The clock ticks away on passing a crucial $96 billion, two-year budget caught in a stubborn General Assembly stalemate. Without a deal by July 1, a political and economic catastrophe could erupt. State workers might not be paid and the state could lose its pristine credit rating.

The situation grew more uncertain this week when state Sen. Phillip Puckett, a Democrat from Russell County, abruptly retired Monday. The sudden move, immediately condemned by Democrats as a GOP power play, gives Republicans a 20-19 majority in the Senate. It also opens the possibility for Puckett to land an influential job with the state tobacco commission and for his daughter to win legislative appointment as a full-term judge.

Here are five things to know:

1. The budget holdup is about whether to tap into $2 billion in federal money offered under President Barack Obama's Affordable Care Act, known as Obamacare, to expand Medicaid health care coverage to 400,000 low-income Virginians who don't qualify for regular Medicaid. Democrats favor expansion. Many Republicans see the Medicaid program as too expensive and wasteful.

2. The Medicaid expansion has, in fact, already been approved, if in name only. The General Assembly approved expanding Medicaid last year with the goal to set up insurance exchanges run by private insurance companies by January. But lawmakers added one big caveat: Not a single, eligible Virginian could access expanded Medicaid benefits until the newly created gatekeeper, the Medicaid Innovation and Reform Commission, signed off on the plan. The commission, a 12-member legislative panel, is part fraud watchdog, part tailor of Virginia's plan. It has the final say on what expansion will look like and whether it can go forward at all.

3. The commission's work has been stymied for a couple of reasons. Some Republicans believe there are too many gray areas in the new commission's expansion reforms. Proposals include data systems to track Medicaid dollars, providing ample staff, building in copays and discouraging emergency room abuse, says the commission chairman, State Sen.
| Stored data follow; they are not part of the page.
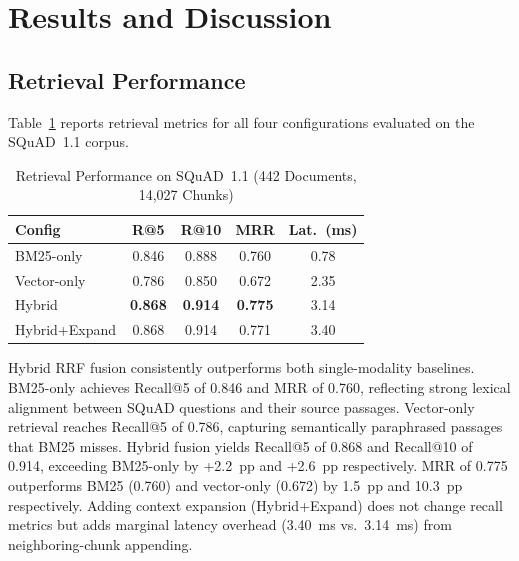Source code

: \documentclass[conference]{IEEEtran}
\begin{document}
\section{Results and Discussion}

\subsection{Retrieval Performance}

Table~\ref{tab:retrieval} reports retrieval metrics for all four
configurations evaluated on the SQuAD~1.1 corpus.

\begin{table}[!t]
  \renewcommand{\arraystretch}{1.2}
  \caption{Retrieval Performance on SQuAD~1.1
           (442 Documents, 14{,}027 Chunks)}
  \label{tab:retrieval}
  \begin{center}
  \begin{tabular}{lcccc}
  \hline
  \textbf{Config} & \textbf{R@5} & \textbf{R@10} & \textbf{MRR}
                  & \textbf{Lat.\ (ms)} \\
  \hline
  BM25-only     & 0.846 & 0.888 & 0.760 & 0.78 \\
  Vector-only   & 0.786 & 0.850 & 0.672 & 2.35 \\
  Hybrid        & \textbf{0.868} & \textbf{0.914} & \textbf{0.775} & 3.14 \\
  Hybrid+Expand & 0.868 & 0.914 & 0.771 & 3.40 \\
  \hline
  \end{tabular}
  \end{center}
\end{table}

Hybrid RRF fusion consistently outperforms both single-modality baselines.
BM25-only achieves Recall@5 of 0.846 and MRR of 0.760, reflecting strong
lexical alignment between SQuAD questions and their source passages.
Vector-only retrieval reaches Recall@5 of 0.786, capturing semantically
paraphrased passages that BM25 misses.
Hybrid fusion yields Recall@5 of 0.868 and Recall@10 of 0.914, exceeding
BM25-only by +2.2~pp and +2.6~pp respectively.
MRR of 0.775 outperforms BM25 (0.760) and vector-only (0.672) by 1.5~pp
and 10.3~pp respectively. Adding context expansion (Hybrid+Expand) does not
change recall metrics but adds marginal latency overhead (3.40~ms vs.\
3.14~ms) from neighboring-chunk appending.
\end{document}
Emmett Hanger, an Augusta Republican. Obama's botched rollout of the federal health care exchange last fall led to more resistance by Republican delegates on the reform commission, Hanger says, and without their votes the plan cannot go forward: "They were not going to honor their commitments."

4. Joining Senate Democrats, Hanger tried an end run around the recalcitrant Republicans by putting the establishment of private health insurance exchanges in the budget bill. This "private option" would allow Virginia to use federal Medicaid dollars to help low-income people buy private insurance plans. House Speaker Bill Howell and other angry delegates fought back hard, taking the budget itself hostage. Rookie Gov. Terry McAuliffe, a Democrat, naively thought he could use his Irish charm to find compromise. Nothing doing.

5. Puckett's move may doom Medicaid expansion by giving Republicans control of the Senate. (The GOP already controls the House of Delegates.) Outside the immediate politics, a Medicaid expansion via private insurance exchanges remains most viable. Hanger now wants to break the stalemate by removing establishment of the exchanges from this year's budget. At the same time, the commission would continue crafting Virginia's plan with next January as the implementation date, he says. McAuliffe is quietly readying a nuclear option — using his executive authority. That might stick it to Howell, but also would touch off a messy constitutional crisis on top of everything else.